[Dataset items]
◇ ◇ ◇

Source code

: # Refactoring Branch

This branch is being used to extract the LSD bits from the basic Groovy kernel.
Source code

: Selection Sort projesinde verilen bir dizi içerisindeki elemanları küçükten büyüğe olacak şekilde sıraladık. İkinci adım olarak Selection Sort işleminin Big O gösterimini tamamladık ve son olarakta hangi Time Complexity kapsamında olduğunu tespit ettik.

◇ ◇ ◇

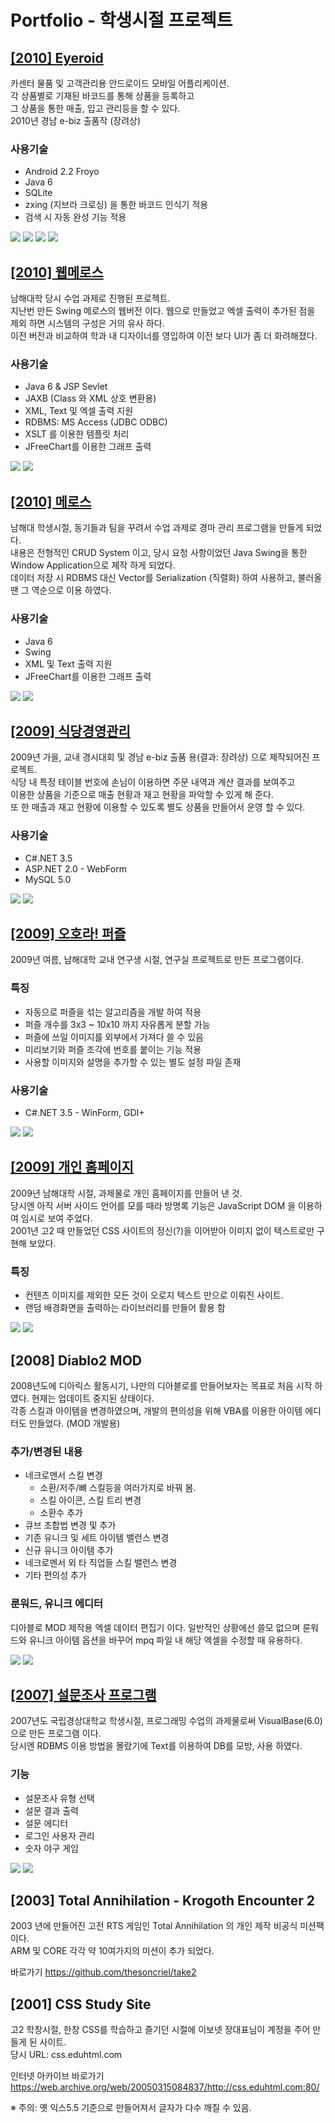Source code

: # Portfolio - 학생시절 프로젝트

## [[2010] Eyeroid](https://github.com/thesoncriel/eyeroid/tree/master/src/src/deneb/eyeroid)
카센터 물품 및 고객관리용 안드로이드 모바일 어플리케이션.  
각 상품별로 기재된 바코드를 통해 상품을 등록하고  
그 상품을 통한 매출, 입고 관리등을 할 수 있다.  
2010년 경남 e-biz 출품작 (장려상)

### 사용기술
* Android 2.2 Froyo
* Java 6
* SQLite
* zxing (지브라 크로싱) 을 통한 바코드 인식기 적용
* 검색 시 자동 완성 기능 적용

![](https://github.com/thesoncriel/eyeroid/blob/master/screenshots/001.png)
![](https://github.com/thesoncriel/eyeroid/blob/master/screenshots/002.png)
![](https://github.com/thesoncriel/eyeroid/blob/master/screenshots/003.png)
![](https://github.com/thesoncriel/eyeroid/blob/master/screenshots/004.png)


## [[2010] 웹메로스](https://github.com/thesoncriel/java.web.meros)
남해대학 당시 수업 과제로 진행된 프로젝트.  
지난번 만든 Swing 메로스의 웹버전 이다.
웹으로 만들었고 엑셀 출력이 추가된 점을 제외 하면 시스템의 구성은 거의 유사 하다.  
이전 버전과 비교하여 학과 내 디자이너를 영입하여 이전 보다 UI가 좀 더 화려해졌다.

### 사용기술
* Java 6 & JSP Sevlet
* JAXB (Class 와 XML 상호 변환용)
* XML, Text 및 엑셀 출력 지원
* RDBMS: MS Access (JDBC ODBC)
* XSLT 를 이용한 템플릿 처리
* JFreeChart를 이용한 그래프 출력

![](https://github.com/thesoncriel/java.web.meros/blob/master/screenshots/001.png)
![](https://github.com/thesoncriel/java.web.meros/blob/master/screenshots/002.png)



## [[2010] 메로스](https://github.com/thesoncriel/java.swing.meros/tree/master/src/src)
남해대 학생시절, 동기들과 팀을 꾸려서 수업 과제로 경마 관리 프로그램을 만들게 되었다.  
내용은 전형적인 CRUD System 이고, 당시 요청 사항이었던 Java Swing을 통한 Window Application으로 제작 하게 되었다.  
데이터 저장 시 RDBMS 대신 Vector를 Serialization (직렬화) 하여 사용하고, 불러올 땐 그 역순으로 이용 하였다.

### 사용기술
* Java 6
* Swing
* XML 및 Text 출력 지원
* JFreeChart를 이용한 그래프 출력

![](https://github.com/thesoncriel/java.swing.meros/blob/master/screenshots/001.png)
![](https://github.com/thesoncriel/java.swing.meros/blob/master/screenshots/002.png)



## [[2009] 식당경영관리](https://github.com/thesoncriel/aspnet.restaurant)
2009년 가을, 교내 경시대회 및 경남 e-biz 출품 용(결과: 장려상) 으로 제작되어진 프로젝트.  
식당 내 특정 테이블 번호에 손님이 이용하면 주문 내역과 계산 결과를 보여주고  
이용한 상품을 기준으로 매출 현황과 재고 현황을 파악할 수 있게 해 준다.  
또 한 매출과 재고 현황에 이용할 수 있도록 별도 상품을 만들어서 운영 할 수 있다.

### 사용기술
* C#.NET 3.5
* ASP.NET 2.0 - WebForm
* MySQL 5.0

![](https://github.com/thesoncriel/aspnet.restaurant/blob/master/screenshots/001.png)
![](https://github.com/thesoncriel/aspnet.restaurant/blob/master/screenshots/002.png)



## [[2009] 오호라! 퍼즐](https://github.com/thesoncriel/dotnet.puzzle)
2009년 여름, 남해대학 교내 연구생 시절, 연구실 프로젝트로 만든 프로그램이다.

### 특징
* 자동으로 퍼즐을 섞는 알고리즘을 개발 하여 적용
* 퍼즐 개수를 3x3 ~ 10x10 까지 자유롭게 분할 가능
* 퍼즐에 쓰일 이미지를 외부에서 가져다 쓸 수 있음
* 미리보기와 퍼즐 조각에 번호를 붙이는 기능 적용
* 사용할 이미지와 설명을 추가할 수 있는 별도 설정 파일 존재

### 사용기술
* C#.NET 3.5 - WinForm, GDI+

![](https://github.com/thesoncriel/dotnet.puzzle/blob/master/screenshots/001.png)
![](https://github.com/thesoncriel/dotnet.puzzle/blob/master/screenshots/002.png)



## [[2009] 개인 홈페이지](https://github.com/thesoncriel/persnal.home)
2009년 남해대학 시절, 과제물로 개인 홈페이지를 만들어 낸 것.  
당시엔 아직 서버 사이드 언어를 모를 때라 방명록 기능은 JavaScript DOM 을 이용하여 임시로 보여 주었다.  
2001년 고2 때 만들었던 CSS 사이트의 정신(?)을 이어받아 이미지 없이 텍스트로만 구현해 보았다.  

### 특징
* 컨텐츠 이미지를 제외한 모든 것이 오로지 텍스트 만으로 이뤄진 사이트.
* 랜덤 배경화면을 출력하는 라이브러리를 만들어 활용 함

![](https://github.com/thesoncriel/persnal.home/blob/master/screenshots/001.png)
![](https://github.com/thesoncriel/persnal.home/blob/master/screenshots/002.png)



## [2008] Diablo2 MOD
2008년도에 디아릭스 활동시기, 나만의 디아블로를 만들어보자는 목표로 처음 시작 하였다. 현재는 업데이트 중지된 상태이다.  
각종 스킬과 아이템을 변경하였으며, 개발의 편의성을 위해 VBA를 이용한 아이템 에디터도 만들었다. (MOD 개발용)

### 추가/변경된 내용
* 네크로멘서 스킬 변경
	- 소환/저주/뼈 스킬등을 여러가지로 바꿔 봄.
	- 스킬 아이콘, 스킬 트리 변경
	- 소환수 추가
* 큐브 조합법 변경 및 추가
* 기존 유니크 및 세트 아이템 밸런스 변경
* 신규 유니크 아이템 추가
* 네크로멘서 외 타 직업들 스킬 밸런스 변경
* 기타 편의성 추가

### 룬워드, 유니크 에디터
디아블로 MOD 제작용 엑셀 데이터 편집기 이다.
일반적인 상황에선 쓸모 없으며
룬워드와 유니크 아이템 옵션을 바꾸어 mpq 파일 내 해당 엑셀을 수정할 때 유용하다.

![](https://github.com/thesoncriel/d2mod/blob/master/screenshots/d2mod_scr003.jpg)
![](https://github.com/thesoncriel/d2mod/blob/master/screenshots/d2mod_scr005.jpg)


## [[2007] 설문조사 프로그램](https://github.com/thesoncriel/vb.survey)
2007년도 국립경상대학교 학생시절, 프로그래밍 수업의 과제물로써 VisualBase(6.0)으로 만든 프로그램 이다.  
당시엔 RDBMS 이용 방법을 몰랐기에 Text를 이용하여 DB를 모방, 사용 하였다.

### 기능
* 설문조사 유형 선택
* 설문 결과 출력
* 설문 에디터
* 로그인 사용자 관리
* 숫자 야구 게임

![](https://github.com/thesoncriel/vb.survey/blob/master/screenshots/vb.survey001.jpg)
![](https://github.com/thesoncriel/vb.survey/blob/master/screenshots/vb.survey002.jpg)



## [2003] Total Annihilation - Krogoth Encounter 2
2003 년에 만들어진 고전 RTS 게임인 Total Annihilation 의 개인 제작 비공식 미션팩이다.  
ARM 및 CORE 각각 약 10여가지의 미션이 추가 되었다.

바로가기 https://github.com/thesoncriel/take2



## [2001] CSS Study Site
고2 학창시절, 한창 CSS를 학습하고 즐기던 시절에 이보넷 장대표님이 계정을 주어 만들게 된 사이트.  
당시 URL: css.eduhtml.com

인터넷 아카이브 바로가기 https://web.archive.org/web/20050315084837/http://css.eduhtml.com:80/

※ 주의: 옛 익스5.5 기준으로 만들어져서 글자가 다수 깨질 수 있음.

◇ ◇ ◇

**Work request**
In the entries above, identify every line with the word "puzzle". Copy those lines.

**Your solution**
## [[2009] 오호라! 퍼즐](https://github.com/thesoncriel/dotnet.puzzle)
![](https://github.com/thesoncriel/dotnet.puzzle/blob/master/screenshots/001.png)
![](https://github.com/thesoncriel/dotnet.puzzle/blob/master/screenshots/002.png)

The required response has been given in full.